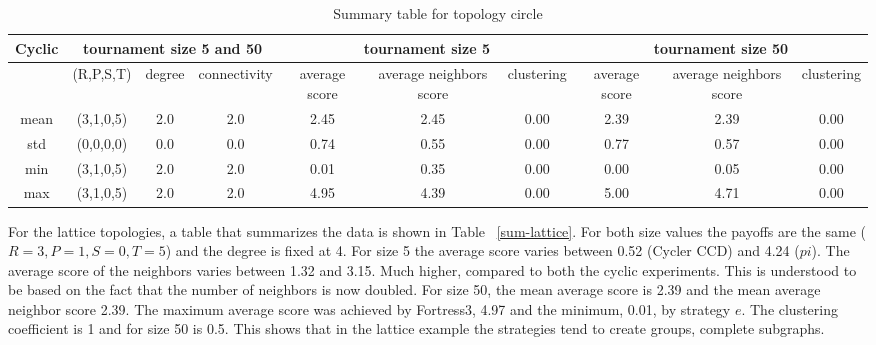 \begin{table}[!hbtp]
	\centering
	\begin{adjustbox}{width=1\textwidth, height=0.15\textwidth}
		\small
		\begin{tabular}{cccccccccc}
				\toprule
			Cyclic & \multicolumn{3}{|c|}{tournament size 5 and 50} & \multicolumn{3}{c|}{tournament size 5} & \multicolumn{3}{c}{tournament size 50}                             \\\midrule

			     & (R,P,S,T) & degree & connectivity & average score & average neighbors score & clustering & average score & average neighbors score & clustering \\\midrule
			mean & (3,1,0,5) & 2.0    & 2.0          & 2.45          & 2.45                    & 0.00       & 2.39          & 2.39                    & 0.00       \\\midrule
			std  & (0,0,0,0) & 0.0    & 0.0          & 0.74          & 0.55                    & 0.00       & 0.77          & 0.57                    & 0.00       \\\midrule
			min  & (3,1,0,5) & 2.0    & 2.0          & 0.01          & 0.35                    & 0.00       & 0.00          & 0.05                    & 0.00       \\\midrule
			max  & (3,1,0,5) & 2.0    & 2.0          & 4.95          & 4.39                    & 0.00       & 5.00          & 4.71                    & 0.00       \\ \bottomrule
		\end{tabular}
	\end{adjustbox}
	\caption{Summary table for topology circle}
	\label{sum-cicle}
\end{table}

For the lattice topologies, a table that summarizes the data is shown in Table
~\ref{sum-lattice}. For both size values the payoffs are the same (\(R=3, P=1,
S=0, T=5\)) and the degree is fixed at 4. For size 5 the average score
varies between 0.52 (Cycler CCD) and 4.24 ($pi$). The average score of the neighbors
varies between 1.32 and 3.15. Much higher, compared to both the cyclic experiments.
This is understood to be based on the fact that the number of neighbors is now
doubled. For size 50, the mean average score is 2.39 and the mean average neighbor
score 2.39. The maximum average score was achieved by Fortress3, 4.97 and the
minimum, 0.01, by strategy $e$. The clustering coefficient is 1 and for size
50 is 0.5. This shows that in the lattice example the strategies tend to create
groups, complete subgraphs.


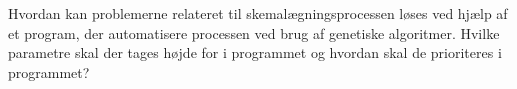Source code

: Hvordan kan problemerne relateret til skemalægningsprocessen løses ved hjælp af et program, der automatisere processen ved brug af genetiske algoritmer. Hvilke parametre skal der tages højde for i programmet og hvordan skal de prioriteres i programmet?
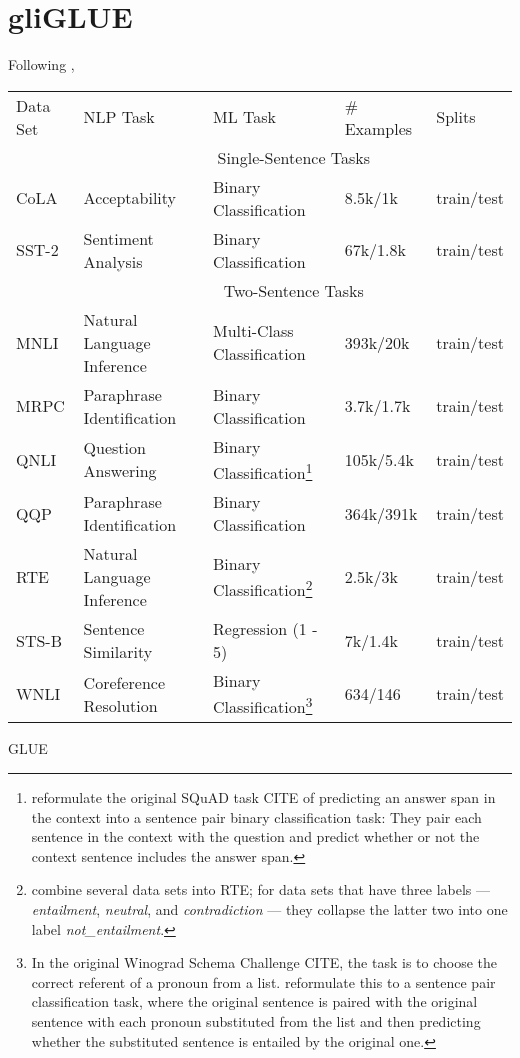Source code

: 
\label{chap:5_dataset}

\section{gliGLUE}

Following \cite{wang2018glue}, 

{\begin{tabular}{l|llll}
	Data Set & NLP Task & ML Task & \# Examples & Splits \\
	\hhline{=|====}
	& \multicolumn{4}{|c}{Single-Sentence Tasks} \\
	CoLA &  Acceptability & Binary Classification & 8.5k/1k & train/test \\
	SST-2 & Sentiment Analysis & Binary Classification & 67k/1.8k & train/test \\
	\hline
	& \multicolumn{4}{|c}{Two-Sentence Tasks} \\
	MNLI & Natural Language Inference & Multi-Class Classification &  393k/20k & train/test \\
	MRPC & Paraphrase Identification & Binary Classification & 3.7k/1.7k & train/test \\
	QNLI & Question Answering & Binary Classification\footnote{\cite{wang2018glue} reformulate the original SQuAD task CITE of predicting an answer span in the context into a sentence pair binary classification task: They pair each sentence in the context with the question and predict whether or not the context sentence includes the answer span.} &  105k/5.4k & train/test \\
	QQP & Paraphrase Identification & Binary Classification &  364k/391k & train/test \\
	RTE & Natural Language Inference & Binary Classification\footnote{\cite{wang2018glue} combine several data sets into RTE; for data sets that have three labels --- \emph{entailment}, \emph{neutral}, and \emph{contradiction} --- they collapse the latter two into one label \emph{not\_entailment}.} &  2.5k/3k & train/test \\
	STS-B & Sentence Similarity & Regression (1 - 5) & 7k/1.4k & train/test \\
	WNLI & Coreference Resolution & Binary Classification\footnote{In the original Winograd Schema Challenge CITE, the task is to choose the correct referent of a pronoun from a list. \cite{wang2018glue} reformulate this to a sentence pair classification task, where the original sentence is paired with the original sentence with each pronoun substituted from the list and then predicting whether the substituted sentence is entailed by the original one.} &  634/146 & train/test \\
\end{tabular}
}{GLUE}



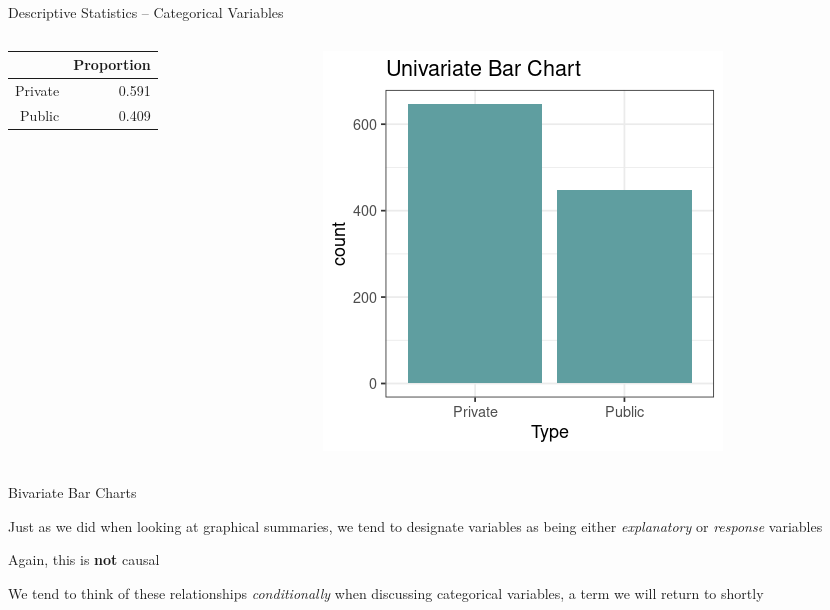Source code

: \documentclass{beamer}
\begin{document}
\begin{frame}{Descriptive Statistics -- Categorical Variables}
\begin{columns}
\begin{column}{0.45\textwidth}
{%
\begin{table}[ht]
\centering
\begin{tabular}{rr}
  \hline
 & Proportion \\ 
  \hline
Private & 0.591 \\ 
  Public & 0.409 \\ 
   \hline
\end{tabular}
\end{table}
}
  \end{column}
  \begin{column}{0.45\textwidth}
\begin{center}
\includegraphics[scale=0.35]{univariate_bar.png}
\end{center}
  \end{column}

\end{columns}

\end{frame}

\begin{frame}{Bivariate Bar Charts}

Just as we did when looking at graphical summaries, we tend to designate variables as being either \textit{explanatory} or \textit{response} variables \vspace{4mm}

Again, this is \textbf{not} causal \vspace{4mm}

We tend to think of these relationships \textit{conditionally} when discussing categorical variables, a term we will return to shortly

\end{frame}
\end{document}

__Description of the task__
Would you retype all the material above exactly, apart from its pictures?

__Task answer__
 \begin{table}[!hbtp]
	\centering
	\begin{adjustbox}{width=1\textwidth, height=0.15\textwidth}
		\small
		\begin{tabular}{cccccccccc}
				\toprule
			Cyclic & \multicolumn{3}{|c|}{tournament size 5 and 50} & \multicolumn{3}{c|}{tournament size 5} & \multicolumn{3}{c}{tournament size 50}                             \\\midrule

			     & (R,P,S,T) & degree & connectivity & average score & average neighbors score & clustering & average score & average neighbors score & clustering \\\midrule
			mean & (3,1,0,5) & 2.0    & 2.0          & 2.45          & 2.45                    & 0.00       & 2.39          & 2.39                    & 0.00       \\\midrule
			std  & (0,0,0,0) & 0.0    & 0.0          & 0.74          & 0.55                    & 0.00       & 0.77          & 0.57                    & 0.00       \\\midrule
			min  & (3,1,0,5) & 2.0    & 2.0          & 0.01          & 0.35                    & 0.00       & 0.00          & 0.05                    & 0.00       \\\midrule
			max  & (3,1,0,5) & 2.0    & 2.0          & 4.95          & 4.39                    & 0.00       & 5.00          & 4.71                    & 0.00       \\ \bottomrule
		\end{tabular}
	\end{adjustbox}
	\caption{Summary table for topology circle}
	\label{sum-cicle}
\end{table}

For the lattice topologies, a table that summarizes the data is shown in Table
~\ref{sum-lattice}. For both size values the payoffs are the same (\(R=3, P=1,
S=0, T=5\)) and the degree is fixed at 4. For size 5 the average score
varies between 0.52 (Cycler CCD) and 4.24 ($pi$). The average score of the neighbors
varies between 1.32 and 3.15. Much higher, compared to both the cyclic experiments.
This is understood to be based on the fact that the number of neighbors is now
doubled. For size 50, the mean average score is 2.39 and the mean average neighbor
score 2.39. The maximum average score was achieved by Fortress3, 4.97 and the
minimum, 0.01, by strategy $e$. The clustering coefficient is 1 and for size
50 is 0.5. This shows that in the lattice example the strategies tend to create
groups, complete subgraphs.


Source code

: Hvordan kan problemerne relateret til skemalægningsprocessen løses ved hjælp af et program, der automatisere processen ved brug af genetiske algoritmer. Hvilke parametre skal der tages højde for i programmet og hvordan skal de prioriteres i programmet?
Source code

: 
\label{chap:5_dataset}

\section{gliGLUE}

Following \cite{wang2018glue}, 

{\begin{tabular}{l|llll}
	Data Set & NLP Task & ML Task & \# Examples & Splits \\
	\hhline{=|====}
	& \multicolumn{4}{|c}{Single-Sentence Tasks} \\
	CoLA &  Acceptability & Binary Classification & 8.5k/1k & train/test \\
	SST-2 & Sentiment Analysis & Binary Classification & 67k/1.8k & train/test \\
	\hline
	& \multicolumn{4}{|c}{Two-Sentence Tasks} \\
	MNLI & Natural Language Inference & Multi-Class Classification &  393k/20k & train/test \\
	MRPC & Paraphrase Identification & Binary Classification & 3.7k/1.7k & train/test \\
	QNLI & Question Answering & Binary Classification\footnote{\cite{wang2018glue} reformulate the original SQuAD task CITE of predicting an answer span in the context into a sentence pair binary classification task: They pair each sentence in the context with the question and predict whether or not the context sentence includes the answer span.} &  105k/5.4k & train/test \\
	QQP & Paraphrase Identification & Binary Classification &  364k/391k & train/test \\
	RTE & Natural Language Inference & Binary Classification\footnote{\cite{wang2018glue} combine several data sets into RTE; for data sets that have three labels --- \emph{entailment}, \emph{neutral}, and \emph{contradiction} --- they collapse the latter two into one label \emph{not\_entailment}.} &  2.5k/3k & train/test \\
	STS-B & Sentence Similarity & Regression (1 - 5) & 7k/1.4k & train/test \\
	WNLI & Coreference Resolution & Binary Classification\footnote{In the original Winograd Schema Challenge CITE, the task is to choose the correct referent of a pronoun from a list. \cite{wang2018glue} reformulate this to a sentence pair classification task, where the original sentence is paired with the original sentence with each pronoun substituted from the list and then predicting whether the substituted sentence is entailed by the original one.} &  634/146 & train/test \\
\end{tabular}
}{GLUE}



Source code

: \documentclass{beamer}
\begin{document}
\begin{frame}{Descriptive Statistics -- Categorical Variables}
\begin{columns}
\begin{column}{0.45\textwidth}
{%
\begin{table}[ht]
\centering
\begin{tabular}{rr}
  \hline
 & Proportion \\ 
  \hline
Private & 0.591 \\ 
  Public & 0.409 \\ 
   \hline
\end{tabular}
\end{table}
}
  \end{column}
  \begin{column}{0.45\textwidth}
\begin{center}
\includegraphics[scale=0.35]{univariate_bar.png}
\end{center}
  \end{column}

\end{columns}

\end{frame}

\begin{frame}{Bivariate Bar Charts}

Just as we did when looking at graphical summaries, we tend to designate variables as being either \textit{explanatory} or \textit{response} variables \vspace{4mm}

Again, this is \textbf{not} causal \vspace{4mm}

We tend to think of these relationships \textit{conditionally} when discussing categorical variables, a term we will return to shortly

\end{frame}
\end{document}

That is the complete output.